I don’t have control over how fast editors will respond to my stories. I do have control over how many stories I have in the mail, and who gets what when. I don’t have control over whether or not a given market will buy a book of mine. I do have control over how good the book is.

At one point this led my father-in-law to comment on my being a type z* personality. The specific incident that made him say that had to do with a waitress having forgotten to get my order in with the cook so that my food failed to come at the same time as everyone else’s. My response was just to smile and tell her to get it to me when she could. I don’t have control over when my food comes. I do have control over whether or not to let it raise my blood pressure.

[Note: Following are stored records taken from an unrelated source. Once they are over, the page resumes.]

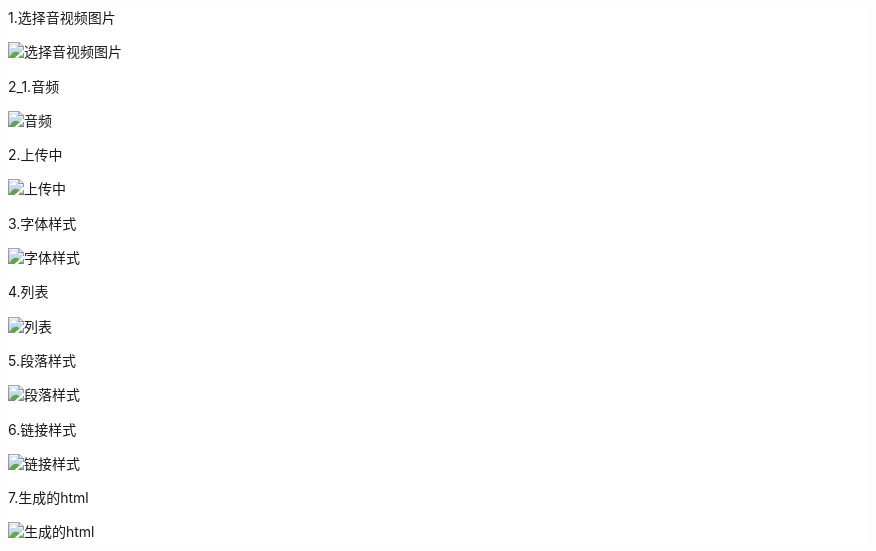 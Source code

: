 1.选择音视频图片

![选择音视频图片](./Image/1.PNG)

2_1.音频

![音频](./Image/2_1.png)

2.上传中

![上传中](./Image/2.PNG)

3.字体样式

![字体样式](./Image/3.PNG)

4.列表

![列表](./Image/4.PNG)

5.段落样式

![段落样式](./Image/5.PNG)

6.链接样式

![链接样式](./Image/6.PNG)

7.生成的html

![生成的html](./Image/7.png)
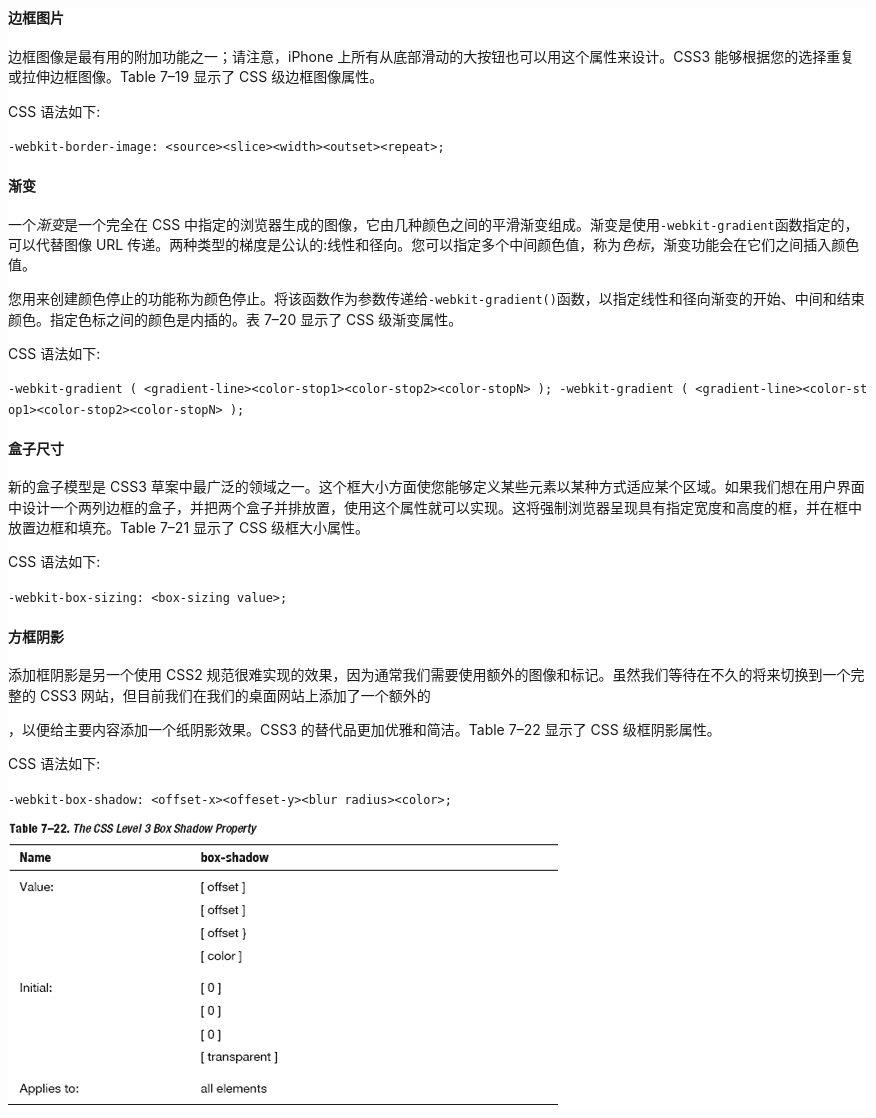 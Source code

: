 #### 边框图片

边框图像是最有用的附加功能之一；请注意，iPhone 上所有从底部滑动的大按钮也可以用这个属性来设计。CSS3 能够根据您的选择重复或拉伸边框图像。Table 7–19 显示了 CSS 级边框图像属性。

CSS 语法如下:

`-webkit-border-image: <source><slice><width><outset><repeat>;`



#### 渐变

一个*渐变*是一个完全在 CSS 中指定的浏览器生成的图像，它由几种颜色之间的平滑渐变组成。渐变是使用`-webkit-gradient`函数指定的，可以代替图像 URL 传递。两种类型的梯度是公认的:线性和径向。您可以指定多个中间颜色值，称为*色标*，渐变功能会在它们之间插入颜色值。

您用来创建颜色停止的功能称为颜色停止。将该函数作为参数传递给`-webkit-gradient()`函数，以指定线性和径向渐变的开始、中间和结束颜色。指定色标之间的颜色是内插的。表 7–20 显示了 CSS 级渐变属性。

CSS 语法如下:

`-webkit-gradient ( <gradient-line><color-stop1><color-stop2><color-stopN> );
-webkit-gradient ( <gradient-line><color-stop1><color-stop2><color-stopN> );`



#### 盒子尺寸

新的盒子模型是 CSS3 草案中最广泛的领域之一。这个框大小方面使您能够定义某些元素以某种方式适应某个区域。如果我们想在用户界面中设计一个两列边框的盒子，并把两个盒子并排放置，使用这个属性就可以实现。这将强制浏览器呈现具有指定宽度和高度的框，并在框中放置边框和填充。Table 7–21 显示了 CSS 级框大小属性。

CSS 语法如下:

`-webkit-box-sizing: <box-sizing value>;`



#### 方框阴影

添加框阴影是另一个使用 CSS2 规范很难实现的效果，因为通常我们需要使用额外的图像和标记。虽然我们等待在不久的将来切换到一个完整的 CSS3 网站，但目前我们在我们的桌面网站上添加了一个额外的

，以便给主要内容添加一个纸阴影效果。CSS3 的替代品更加优雅和简洁。Table 7–22 显示了 CSS 级框阴影属性。

CSS 语法如下:

`-webkit-box-shadow: <offset-x><offeset-y><blur radius><color>;`

![images](img/t0722.jpg)
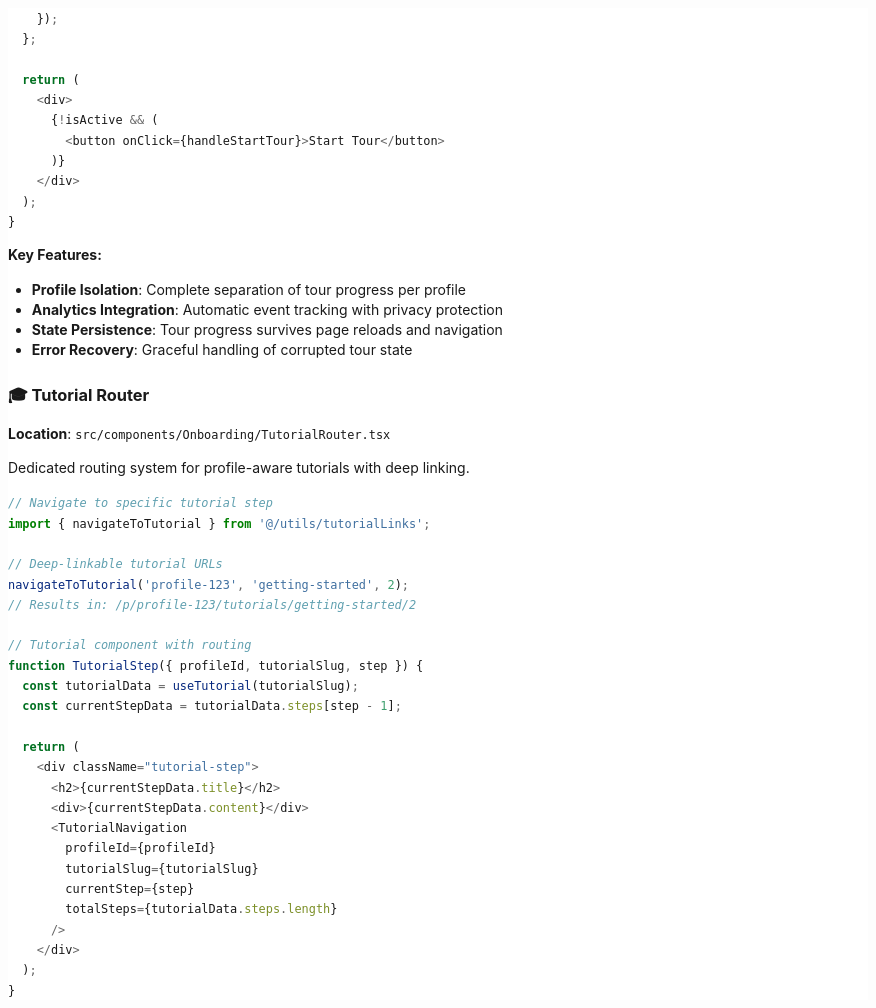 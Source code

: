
 ```typescript
    });
  };

  return (
    <div>
      {!isActive && (
        <button onClick={handleStartTour}>Start Tour</button>
      )}
    </div>
  );
}
```

**Key Features:**

- **Profile Isolation**: Complete separation of tour progress per profile
- **Analytics Integration**: Automatic event tracking with privacy protection
- **State Persistence**: Tour progress survives page reloads and navigation
- **Error Recovery**: Graceful handling of corrupted tour state

### 🎓 Tutorial Router

**Location**: `src/components/Onboarding/TutorialRouter.tsx`

Dedicated routing system for profile-aware tutorials with deep linking.

```typescript
// Navigate to specific tutorial step
import { navigateToTutorial } from '@/utils/tutorialLinks';

// Deep-linkable tutorial URLs
navigateToTutorial('profile-123', 'getting-started', 2);
// Results in: /p/profile-123/tutorials/getting-started/2

// Tutorial component with routing
function TutorialStep({ profileId, tutorialSlug, step }) {
  const tutorialData = useTutorial(tutorialSlug);
  const currentStepData = tutorialData.steps[step - 1];

  return (
    <div className="tutorial-step">
      <h2>{currentStepData.title}</h2>
      <div>{currentStepData.content}</div>
      <TutorialNavigation
        profileId={profileId}
        tutorialSlug={tutorialSlug}
        currentStep={step}
        totalSteps={tutorialData.steps.length}
      />
    </div>
  );
}
```
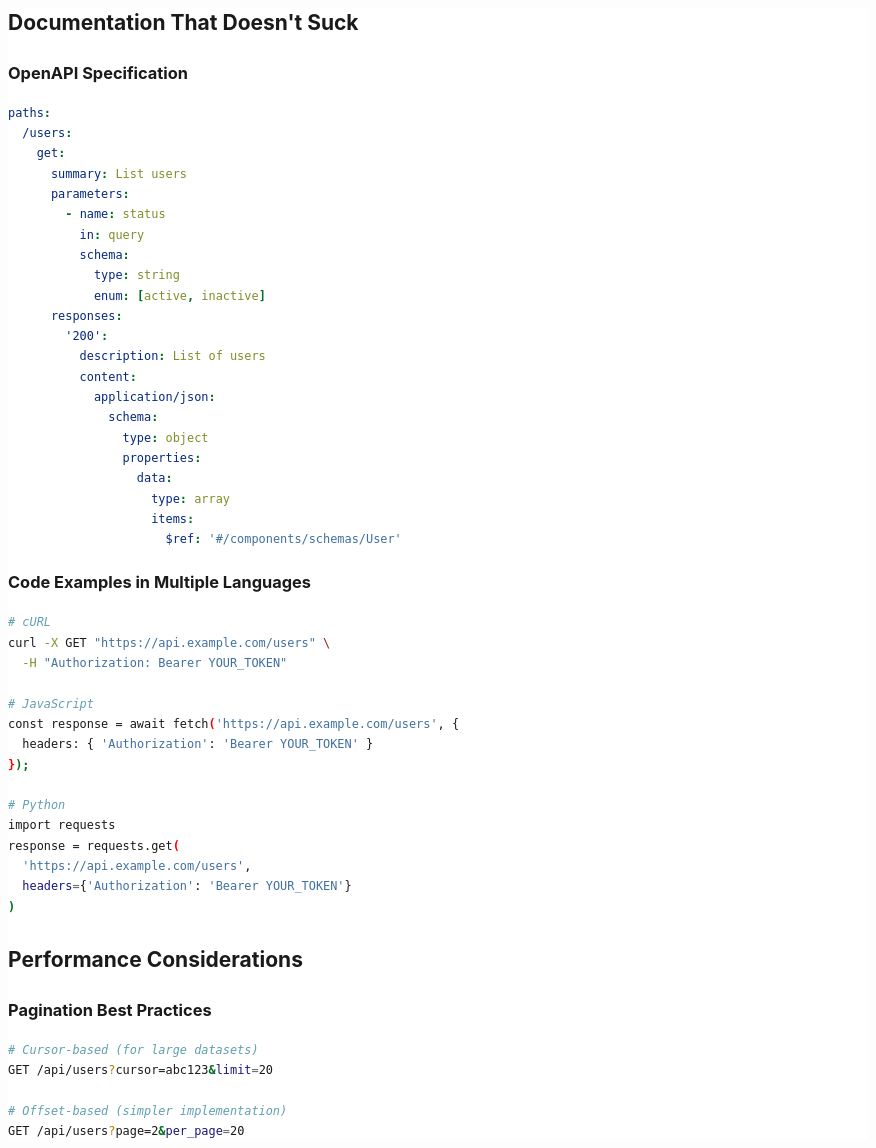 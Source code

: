 ## Documentation That Doesn't Suck

### OpenAPI Specification
```yaml
paths:
  /users:
    get:
      summary: List users
      parameters:
        - name: status
          in: query
          schema:
            type: string
            enum: [active, inactive]
      responses:
        '200':
          description: List of users
          content:
            application/json:
              schema:
                type: object
                properties:
                  data:
                    type: array
                    items:
                      $ref: '#/components/schemas/User'
```

### Code Examples in Multiple Languages
```bash
# cURL
curl -X GET "https://api.example.com/users" \
  -H "Authorization: Bearer YOUR_TOKEN"

# JavaScript
const response = await fetch('https://api.example.com/users', {
  headers: { 'Authorization': 'Bearer YOUR_TOKEN' }
});

# Python
import requests
response = requests.get(
  'https://api.example.com/users',
  headers={'Authorization': 'Bearer YOUR_TOKEN'}
)
```

## Performance Considerations

### Pagination Best Practices
```bash
# Cursor-based (for large datasets)
GET /api/users?cursor=abc123&limit=20

# Offset-based (simpler implementation)
GET /api/users?page=2&per_page=20
```
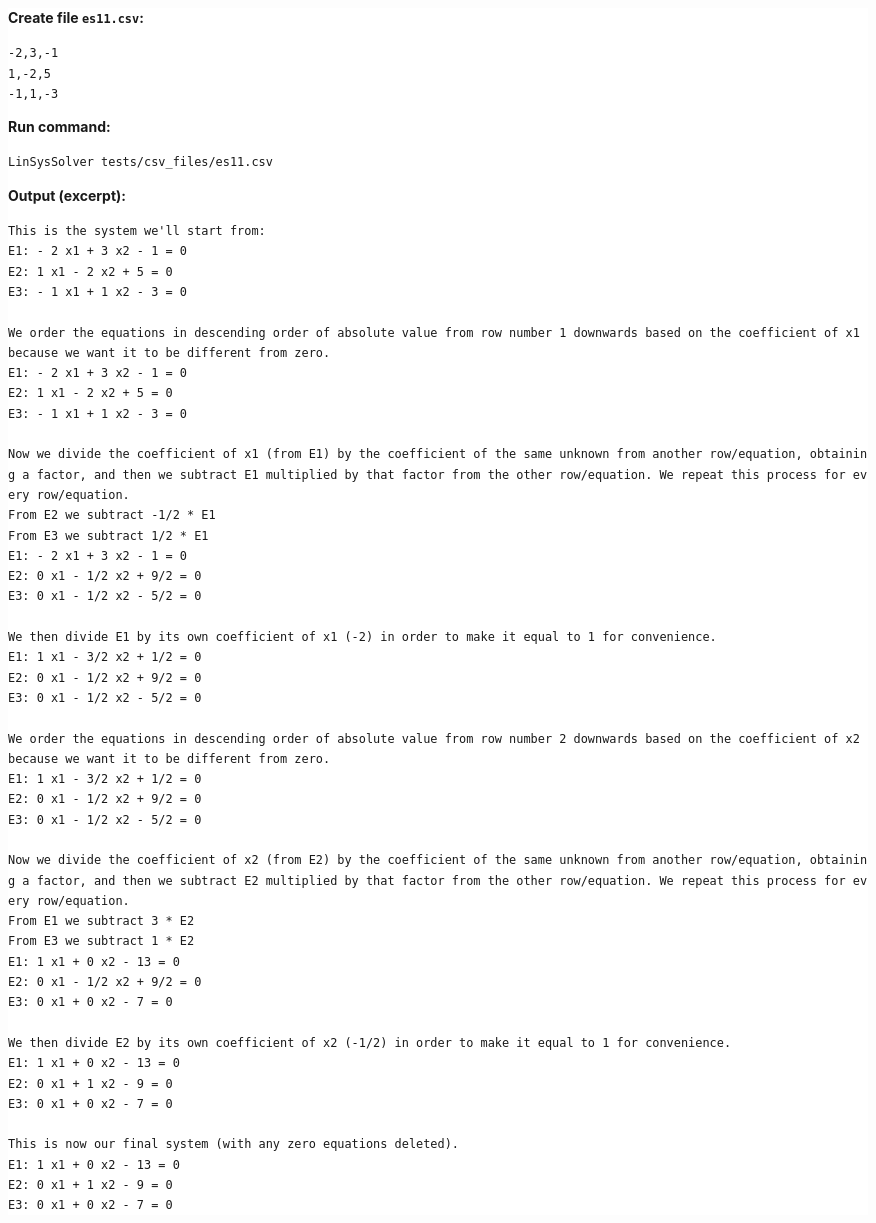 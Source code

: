 **Create file `es11.csv`:**
```csv
-2,3,-1
1,-2,5
-1,1,-3
```

**Run command:**
```bash
LinSysSolver tests/csv_files/es11.csv
```

**Output (excerpt):**
```
This is the system we'll start from:
E1: - 2 x1 + 3 x2 - 1 = 0
E2: 1 x1 - 2 x2 + 5 = 0
E3: - 1 x1 + 1 x2 - 3 = 0

We order the equations in descending order of absolute value from row number 1 downwards based on the coefficient of x1 because we want it to be different from zero.
E1: - 2 x1 + 3 x2 - 1 = 0
E2: 1 x1 - 2 x2 + 5 = 0
E3: - 1 x1 + 1 x2 - 3 = 0

Now we divide the coefficient of x1 (from E1) by the coefficient of the same unknown from another row/equation, obtaining a factor, and then we subtract E1 multiplied by that factor from the other row/equation. We repeat this process for every row/equation.
From E2 we subtract -1/2 * E1
From E3 we subtract 1/2 * E1
E1: - 2 x1 + 3 x2 - 1 = 0
E2: 0 x1 - 1/2 x2 + 9/2 = 0
E3: 0 x1 - 1/2 x2 - 5/2 = 0

We then divide E1 by its own coefficient of x1 (-2) in order to make it equal to 1 for convenience.
E1: 1 x1 - 3/2 x2 + 1/2 = 0
E2: 0 x1 - 1/2 x2 + 9/2 = 0
E3: 0 x1 - 1/2 x2 - 5/2 = 0

We order the equations in descending order of absolute value from row number 2 downwards based on the coefficient of x2 because we want it to be different from zero.
E1: 1 x1 - 3/2 x2 + 1/2 = 0
E2: 0 x1 - 1/2 x2 + 9/2 = 0
E3: 0 x1 - 1/2 x2 - 5/2 = 0

Now we divide the coefficient of x2 (from E2) by the coefficient of the same unknown from another row/equation, obtaining a factor, and then we subtract E2 multiplied by that factor from the other row/equation. We repeat this process for every row/equation.
From E1 we subtract 3 * E2
From E3 we subtract 1 * E2
E1: 1 x1 + 0 x2 - 13 = 0
E2: 0 x1 - 1/2 x2 + 9/2 = 0
E3: 0 x1 + 0 x2 - 7 = 0

We then divide E2 by its own coefficient of x2 (-1/2) in order to make it equal to 1 for convenience.
E1: 1 x1 + 0 x2 - 13 = 0
E2: 0 x1 + 1 x2 - 9 = 0
E3: 0 x1 + 0 x2 - 7 = 0

This is now our final system (with any zero equations deleted).
E1: 1 x1 + 0 x2 - 13 = 0
E2: 0 x1 + 1 x2 - 9 = 0
E3: 0 x1 + 0 x2 - 7 = 0

``` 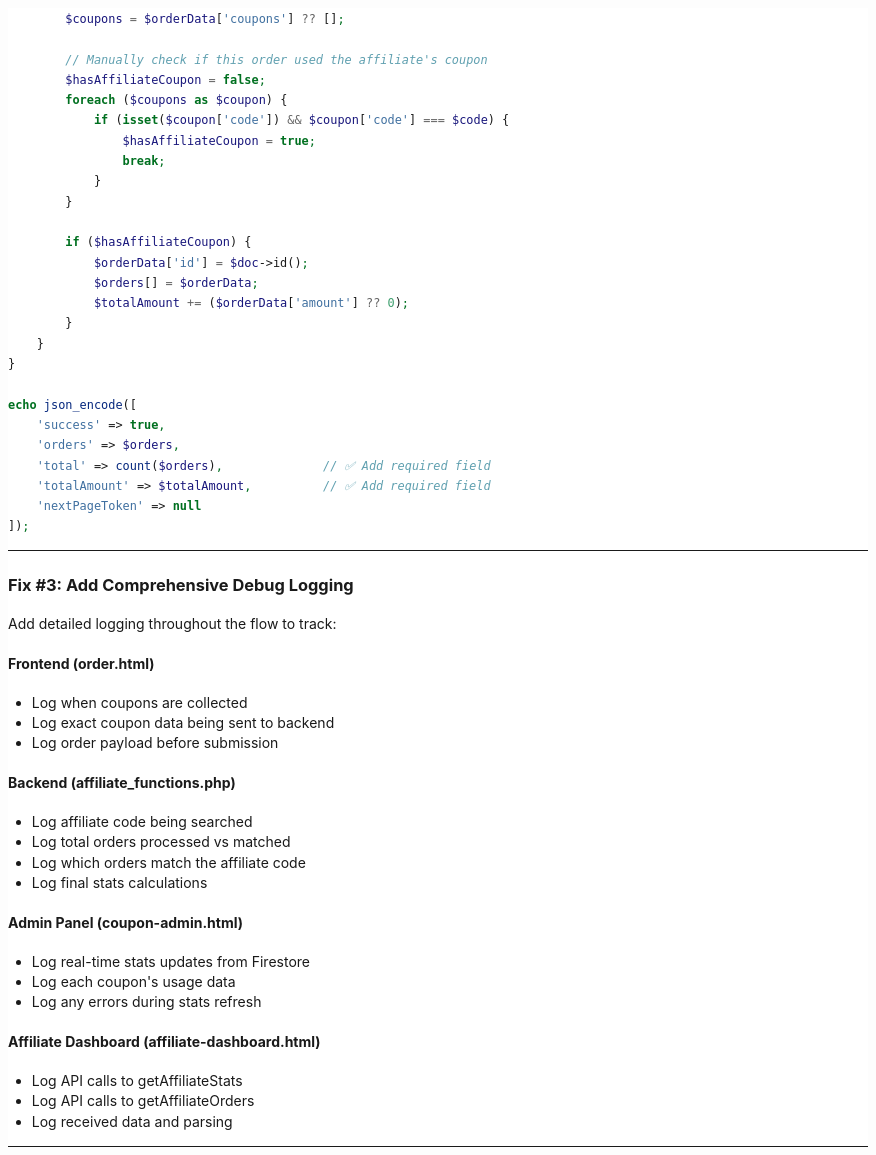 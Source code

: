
 ```php
        $coupons = $orderData['coupons'] ?? [];
        
        // Manually check if this order used the affiliate's coupon
        $hasAffiliateCoupon = false;
        foreach ($coupons as $coupon) {
            if (isset($coupon['code']) && $coupon['code'] === $code) {
                $hasAffiliateCoupon = true;
                break;
            }
        }
        
        if ($hasAffiliateCoupon) {
            $orderData['id'] = $doc->id();
            $orders[] = $orderData;
            $totalAmount += ($orderData['amount'] ?? 0);
        }
    }
}

echo json_encode([
    'success' => true,
    'orders' => $orders,
    'total' => count($orders),              // ✅ Add required field
    'totalAmount' => $totalAmount,          // ✅ Add required field
    'nextPageToken' => null
]);
```

---

### Fix #3: Add Comprehensive Debug Logging

Add detailed logging throughout the flow to track:

#### Frontend (order.html)
- Log when coupons are collected
- Log exact coupon data being sent to backend
- Log order payload before submission

#### Backend (affiliate_functions.php)
- Log affiliate code being searched
- Log total orders processed vs matched
- Log which orders match the affiliate code
- Log final stats calculations

#### Admin Panel (coupon-admin.html)
- Log real-time stats updates from Firestore
- Log each coupon's usage data
- Log any errors during stats refresh

#### Affiliate Dashboard (affiliate-dashboard.html)
- Log API calls to getAffiliateStats
- Log API calls to getAffiliateOrders
- Log received data and parsing

---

I get a lot of questions from friends and family about when will I see covers, copyedits, royalties, etc. I can usually answer these questions with educated guesses based on contract language, past experience, etc. and if asked I will dredge up the information, but I don’t think about it much otherwise. I’m not sure, but I think this drives some of them crazy—that I have to work to give them such important information and that it doesn’t seem to interest me.

But those are all whens that I can’t control, so there’s very little point in worrying about them or even thinking about them. Things I can control are how I react to the cover when it comes, when I turn in my copyedits relative to my deadline, and what I’ll do with any royalties.

This is not to say that I don’t get impatient, just that I try very hard not to. In my case that means learning not to think about the things I can’t control, and to focus intensely on the ones that I can. It’s something midway between denial and low grade meditation. I’m sure there are other ways of handling the issue of writer’s patience, but that’s what works for me.

(Originally published on the Wyrdsmiths blog April 25 2007, and original comments may be found there. Reposted and reedited as part of the reblogging project)

*subsequent events have caused my father-in-law to rethink that one, as it’s not that I’m type z it’s just that the hyperfocused version of me mostly comes out when I’m sitting at my laptop with no witnesses.

R E S P E C T and R E L I E F

2013 update:  One of the fundamental social problems for the beginning writer in America is the resistance of friends, family, and even total strangers to the idea that writing is a legitimate pursuit.  At least, until you’re making money at it. My experiences abroad have been very different, but here in the USA there is a major cultural bias against work that doesn’t bring in a paycheck. Without that monetary stamp of approval, strangers will say things like “no, I meant what do you do for a living.” Family will ignore your boundaries and ask you to do all sorts of things during your writing time because you’re not really working. Even friends will often fret about your chances and worry that you’re wasting time you’ll never get back. It is because of this that eight years on my primary feeling about getting my first novel published is still relief despite the unusual levels of support that I personally experienced on my road to publication. Now, on to the reblogging. 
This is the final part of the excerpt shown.